- _What you are asked to do_:
Please return each record exactly, leaving nothing out.

- _Recorded information_:
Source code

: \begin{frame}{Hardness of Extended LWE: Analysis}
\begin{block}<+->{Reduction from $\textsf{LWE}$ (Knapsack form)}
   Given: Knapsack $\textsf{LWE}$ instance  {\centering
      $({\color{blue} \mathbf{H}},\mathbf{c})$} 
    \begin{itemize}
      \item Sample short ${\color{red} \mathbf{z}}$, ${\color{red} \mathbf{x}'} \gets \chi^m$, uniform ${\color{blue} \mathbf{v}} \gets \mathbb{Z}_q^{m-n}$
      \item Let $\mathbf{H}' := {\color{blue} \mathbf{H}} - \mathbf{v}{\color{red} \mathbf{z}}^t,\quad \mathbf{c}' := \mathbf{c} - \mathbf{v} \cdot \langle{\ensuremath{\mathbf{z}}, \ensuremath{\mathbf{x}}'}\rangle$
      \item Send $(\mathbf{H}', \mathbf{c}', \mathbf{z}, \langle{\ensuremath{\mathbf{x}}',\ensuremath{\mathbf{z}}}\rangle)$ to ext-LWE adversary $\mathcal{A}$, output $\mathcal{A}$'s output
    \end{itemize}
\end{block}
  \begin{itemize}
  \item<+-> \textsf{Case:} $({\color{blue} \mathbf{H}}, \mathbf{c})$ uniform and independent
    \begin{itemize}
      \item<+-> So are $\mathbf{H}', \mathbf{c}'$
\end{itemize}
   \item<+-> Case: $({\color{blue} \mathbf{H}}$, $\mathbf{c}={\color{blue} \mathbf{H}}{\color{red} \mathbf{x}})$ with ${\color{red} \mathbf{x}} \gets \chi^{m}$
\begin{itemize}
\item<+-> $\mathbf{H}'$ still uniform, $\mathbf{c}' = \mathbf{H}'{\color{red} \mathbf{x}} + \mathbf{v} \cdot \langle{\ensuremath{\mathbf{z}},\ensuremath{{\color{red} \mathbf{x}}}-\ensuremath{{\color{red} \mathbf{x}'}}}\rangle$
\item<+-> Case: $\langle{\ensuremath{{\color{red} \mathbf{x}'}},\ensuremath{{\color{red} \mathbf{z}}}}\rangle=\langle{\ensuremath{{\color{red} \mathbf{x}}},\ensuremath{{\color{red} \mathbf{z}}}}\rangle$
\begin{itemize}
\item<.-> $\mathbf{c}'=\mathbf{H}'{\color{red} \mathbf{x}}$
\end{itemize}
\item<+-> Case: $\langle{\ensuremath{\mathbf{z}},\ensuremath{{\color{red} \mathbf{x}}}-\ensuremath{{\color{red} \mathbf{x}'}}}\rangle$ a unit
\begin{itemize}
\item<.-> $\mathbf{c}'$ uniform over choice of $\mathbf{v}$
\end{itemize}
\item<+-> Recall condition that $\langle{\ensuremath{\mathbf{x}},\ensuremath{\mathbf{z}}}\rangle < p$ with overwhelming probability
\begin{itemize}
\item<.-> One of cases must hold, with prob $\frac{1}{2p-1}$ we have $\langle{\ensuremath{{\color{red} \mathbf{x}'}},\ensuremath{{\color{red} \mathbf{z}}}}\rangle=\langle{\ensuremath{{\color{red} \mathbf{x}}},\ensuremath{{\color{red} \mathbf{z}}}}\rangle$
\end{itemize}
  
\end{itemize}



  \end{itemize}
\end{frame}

- _Answer to this task_:
Source code

: \begin{frame}{Hardness of Extended LWE: Analysis}
\begin{block}<+->{Reduction from $\textsf{LWE}$ (Knapsack form)}
   Given: Knapsack $\textsf{LWE}$ instance  {\centering
      $({\color{blue} \mathbf{H}},\mathbf{c})$} 
    \begin{itemize}
      \item Sample short ${\color{red} \mathbf{z}}$, ${\color{red} \mathbf{x}'} \gets \chi^m$, uniform ${\color{blue} \mathbf{v}} \gets \mathbb{Z}_q^{m-n}$
      \item Let $\mathbf{H}' := {\color{blue} \mathbf{H}} - \mathbf{v}{\color{red} \mathbf{z}}^t,\quad \mathbf{c}' := \mathbf{c} - \mathbf{v} \cdot \langle{\ensuremath{\mathbf{z}}, \ensuremath{\mathbf{x}}'}\rangle$
      \item Send $(\mathbf{H}', \mathbf{c}', \mathbf{z}, \langle{\ensuremath{\mathbf{x}}',\ensuremath{\mathbf{z}}}\rangle)$ to ext-LWE adversary $\mathcal{A}$, output $\mathcal{A}$'s output
    \end{itemize}
\end{block}
  \begin{itemize}
  \item<+-> \textsf{Case:} $({\color{blue} \mathbf{H}}, \mathbf{c})$ uniform and independent
    \begin{itemize}
      \item<+-> So are $\mathbf{H}', \mathbf{c}'$
\end{itemize}
   \item<+-> Case: $({\color{blue} \mathbf{H}}$, $\mathbf{c}={\color{blue} \mathbf{H}}{\color{red} \mathbf{x}})$ with ${\color{red} \mathbf{x}} \gets \chi^{m}$
\begin{itemize}
\item<+-> $\mathbf{H}'$ still uniform, $\mathbf{c}' = \mathbf{H}'{\color{red} \mathbf{x}} + \mathbf{v} \cdot \langle{\ensuremath{\mathbf{z}},\ensuremath{{\color{red} \mathbf{x}}}-\ensuremath{{\color{red} \mathbf{x}'}}}\rangle$
\item<+-> Case: $\langle{\ensuremath{{\color{red} \mathbf{x}'}},\ensuremath{{\color{red} \mathbf{z}}}}\rangle=\langle{\ensuremath{{\color{red} \mathbf{x}}},\ensuremath{{\color{red} \mathbf{z}}}}\rangle$
\begin{itemize}
\item<.-> $\mathbf{c}'=\mathbf{H}'{\color{red} \mathbf{x}}$
\end{itemize}
\item<+-> Case: $\langle{\ensuremath{\mathbf{z}},\ensuremath{{\color{red} \mathbf{x}}}-\ensuremath{{\color{red} \mathbf{x}'}}}\rangle$ a unit
\begin{itemize}
\item<.-> $\mathbf{c}'$ uniform over choice of $\mathbf{v}$
\end{itemize}
\item<+-> Recall condition that $\langle{\ensuremath{\mathbf{x}},\ensuremath{\mathbf{z}}}\rangle < p$ with overwhelming probability
\begin{itemize}
\item<.-> One of cases must hold, with prob $\frac{1}{2p-1}$ we have $\langle{\ensuremath{{\color{red} \mathbf{x}'}},\ensuremath{{\color{red} \mathbf{z}}}}\rangle=\langle{\ensuremath{{\color{red} \mathbf{x}}},\ensuremath{{\color{red} \mathbf{z}}}}\rangle$
\end{itemize}
  
\end{itemize}



  \end{itemize}
\end{frame}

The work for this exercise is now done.